:: Records supplied ::
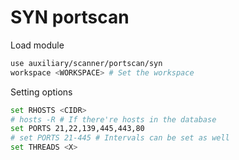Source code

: # SYN portscan

Load module

```bash
use auxiliary/scanner/portscan/syn
workspace <WORKSPACE> # Set the workspace
```

Setting options

```bash
set RHOSTS <CIDR>
# hosts -R # If there're hosts in the database
set PORTS 21,22,139,445,443,80
# set PORTS 21-445 # Intervals can be set as well
set THREADS <X>
```


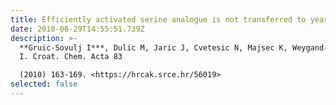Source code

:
 ```yaml
---
title: Efficiently activated serine analogue is not transferred to yeast tRNA Ser
date: 2010-06-29T14:55:51.739Z
description: >-
  **Gruic-Sovulj I***, Dulic M, Jaric J, Cvetesic N, Majsec K, Weygand-Durasevic
  I. Croat. Chem. Acta 83

  (2010) 163-169. <https://hrcak.srce.hr/56019>
selected: false
---
```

:: Exercise details ::
Look through the records and gather every line containing "portscan".

:: Solution below ::
: # SYN portscan
use auxiliary/scanner/portscan/syn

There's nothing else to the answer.